No, the ‘smoke’ we’re using is the same used at concerts and doesn’t involve any flames or fire. It’s whitish grey in colour, harmless, has no smell and is non-staining.
How is the smoke created?
We create the harmless ‘smoke’ by heating a clear, very pure oil. The same oil is also used in products such as make-up, massage oil, and food packaging
I have received a letter from Yarra Valley Water requesting access to my property. What do I need to do?
Do I need to be home when you may access my property?
We may need to access your driveway or front yard, but we will not enter any fenced areas. We don’t need to enter your house and you don’t need to be home during the inspection. If we need to access your property, we will only be there for a few minutes and your sewerage service won’t be affected. We really appreciate your cooperation.

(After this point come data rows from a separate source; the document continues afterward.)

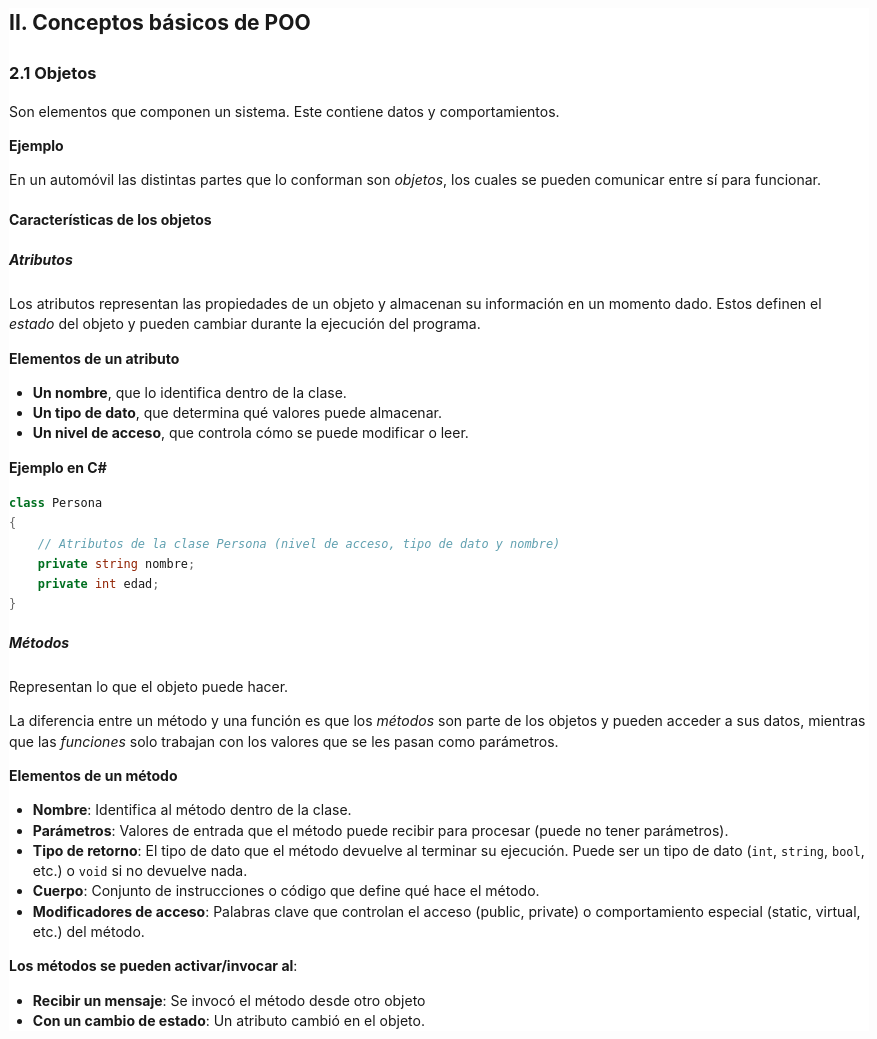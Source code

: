## II. Conceptos básicos de POO

### 2.1 Objetos

Son elementos que componen un sistema. Este contiene datos y comportamientos.

**Ejemplo**

En un automóvil las distintas partes que lo conforman son *objetos*, los cuales se pueden comunicar entre sí para funcionar.

#### Características de los objetos

##### Atributos

Los atributos representan las propiedades de un objeto y almacenan su información en un momento dado. Estos definen el *estado* del objeto y pueden cambiar durante la ejecución del programa.

**Elementos de un atributo**

- **Un nombre**, que lo identifica dentro de la clase.
- **Un tipo de dato**, que determina qué valores puede almacenar.
- **Un nivel de acceso**, que controla cómo se puede modificar o leer.

**Ejemplo en C#**

```csharp
class Persona
{
    // Atributos de la clase Persona (nivel de acceso, tipo de dato y nombre)
    private string nombre;
    private int edad;
}
```

##### Métodos

Representan lo que el objeto puede hacer.

La diferencia entre un método y una función es que los *métodos* son parte de los objetos y pueden acceder a sus datos, mientras que las *funciones* solo trabajan con los valores que se les pasan como parámetros.

**Elementos de un método**

- **Nombre**: Identifica al método dentro de la clase.
- **Parámetros**: Valores de entrada que el método puede recibir para procesar (puede no tener parámetros).
- **Tipo de retorno**: El tipo de dato que el método devuelve al terminar su ejecución. Puede ser un tipo de dato (`int`, `string`, `bool`, etc.) o `void` si no devuelve nada.
- **Cuerpo**: Conjunto de instrucciones o código que define qué hace el método.
- **Modificadores de acceso**: Palabras clave que controlan el acceso (public, private) o comportamiento especial (static, virtual, etc.) del método.

**Los métodos se pueden activar/invocar al**:

- **Recibir un mensaje**: Se invocó el método desde otro objeto
- **Con un cambio de estado**: Un atributo cambió en el objeto.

Is my pet in danger during the smoke testing?
The smoke is not harmful to pets, people, food or material goods. The ‘smoke’ we’re using is the same as what is used at concerts and doesn’t involve any flames or fire. It’s whitish grey in colour, completely harmless, has no smell and is non-staining.
Is Yarra Valley Water permitted to enter my property?
We understand it’s unusual for us to come onto your property to do testing, however this project is important to help us to identify how rainwater is entering the sewer.
While we’d prefer to have your consent to come onto your land, you should be aware that under the Water Act 1989, Yarra Valley Water has the authority to enter private properties and conduct inspections to ensure our regulations and by-laws are being complied with.
Why can’t you tell me a specific day or time for when the testing will occur?
For us to see the smoke, the testing cannot be conducted on rainy or very windy days. If we don’t get a sunny or clear day, the testing may be delayed.
What happens with the findings of the inspection?
After we’ve finished inspecting all properties in the trial, we’ll review our findings and identify viable options to reduce stormwater flowing into our sewerage system.
If we find an incorrectly connected stormwater pipe, we will let the customer know. If you are in this situation, we will also give you information to help you understand the problem, and how it can be fixed.